Pubdate: Fri, 06 Apr 2012
Source: San Francisco Chronicle (CA)
Copyright: 2012 Hearst Communications Inc.
Contact: http://www.sfgate.com/chronicle/submissions/#1
Website: http://www.sfgate.com/chronicle/
Details: http://www.mapinc.org/media/388
Author: Debra J. Saunders

OBAMA, THE HAPPY DRUG WARRIOR

Why is the federal government under President Obama arguably tougher
on medical marijuana operations than it was under George W. Bush?
That's the question that antidrug-war groups have been asking
themselves for months.

In 2008, antiprohibitionists thought an Obama administration would not
tread on medical-marijuana dispensaries in states where they are
legal. Obama 2008 campaign spokesman Ben LaBolt told me Obama
"believes that states and local governments are best positioned to
strike the balance between making sure that these policies are not
abused for recreational drug use and making sure that doctors and
their patients can safely access pain relief."

Now that Obama's in office, however, his Department of Justice is not
allowing the 16 states that have legalized medical marijuana to
self-regulate. Exactly the opposite: Last fall, U.S. attorneys in
California warned landlords that they must evict medical-marijuana
clubs or risk having their assets seized. In October, the Internal
Revenue Service informed dispensaries that they cannot declare
standard tax deductions because they are criminal enterprises.

"Drug kingpins and cartels don't file taxes. We do," Steve DeAngelo,
director of medical-marijuana giant Harborside Health Center, told
MSNBC. "But no business, including ours, can survive if it is taxed on
its gross revenue. The IRS is trying to tax us out of existence."

On Monday, the feds raided the apartment and medical-marijuana
businesses run by Richard Lee, the wheelchair-bound Oakland
pro-marijuana activist, who put more than $1 million into the 2010
Proposition 19 campaign to legalize marijuana.

According to news reports, Lee's supporters came out to protest the
raid, and some punctuated their point by lighting up in public. Such
antics reinforce law enforcement's suspicion that recreational users
are hiding behind the skirts of medical marijuana.

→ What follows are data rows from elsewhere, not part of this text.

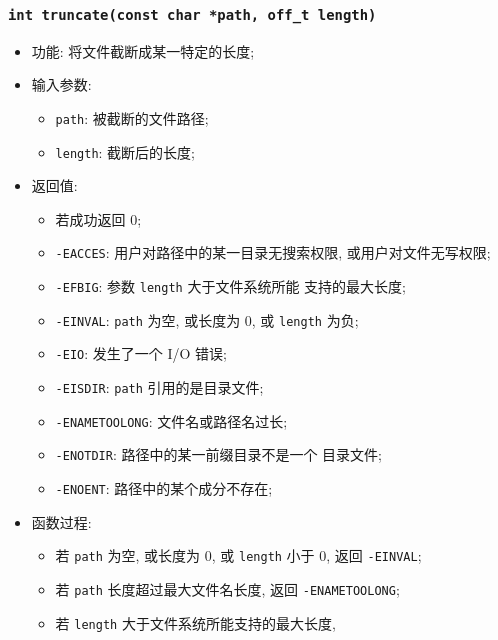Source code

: \documentclass[nofonts, titlepage]{ctexart}
\begin{document}
  \subsubsection[\texttt{truncate}]{\texttt{int truncate(const char *path,
      off\_t length)}}
      \begin{itemize}
            \item 功能: 将文件截断成某一特定的长度;
            \item 输入参数:
            \begin{itemize}
                \item \texttt{path}: 被截断的文件路径;
                \item \texttt{length}: 截断后的长度;
            \end{itemize}
            \item 返回值:
            \begin{itemize}
                \item 若成功返回 0;
                \item \verb'-EACCES': 用户对路径中的某一目录无搜索权限,
                    或用户对文件无写权限;
                \item \verb'-EFBIG': 参数 \verb'length' 大于文件系统所能
                    支持的最大长度;
                \item \verb'-EINVAL': \verb'path' 为空, 或长度为 0, 或
                    \verb'length' 为负;
                \item \verb'-EIO': 发生了一个 I/O 错误;
                \item \verb'-EISDIR': \verb'path' 引用的是目录文件;
                \item \verb'-ENAMETOOLONG': 文件名或路径名过长;
                \item \verb'-ENOTDIR': 路径中的某一前缀目录不是一个 
                    目录文件;
                \item \verb'-ENOENT': 路径中的某个成分不存在;
            \end{itemize}
            \item 函数过程:
            \begin{itemize}
                \item 若 \verb'path' 为空, 或长度为 0, 或 \verb'length'
                    小于 0, 返回 \verb'-EINVAL';
                \item 若 \verb'path' 长度超过最大文件名长度, 返回 
                    \verb'-ENAMETOOLONG';
                \item 若 \verb'length' 大于文件系统所能支持的最大长度,

\end{itemize}
\end{itemize}
\end{document}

The thing is, Obama The Candidate said he'd let locals decide how to
handle any abuses, and there is local enforcement. According to the
office of California Attorney General Kamala Harris, there were 16,585
felony marijuana arrests in 2010. Some cities go after dispensaries
suspected of illegal trafficking, others choose to use their resources
on higher priorities. (Lee points out that Oakland police were
detailed to control crowds that gathered to protest the raid on his
Oaksterdam University on the day of the horrific Oikos University 
shootings.)

An Obama official informed me that the administration has not changed
positions. The administration always maintained that federal officials
have the authority - indeed, a duty under the Controlled Substances
Act - to go after traffickers who use medical marijuana as a pretext
to sell a drug.

But Kris Hermes, spokesman for Americans for Safe Access, sees an
escalation in federal raids. "Arrests have not been made every time
there's been a raid," Hermes observed. "We call them 'smash and grab.'
DEA agents come in, guns drawn, ski masks even. They destroy the
place. They take everything" - computers, money, plants.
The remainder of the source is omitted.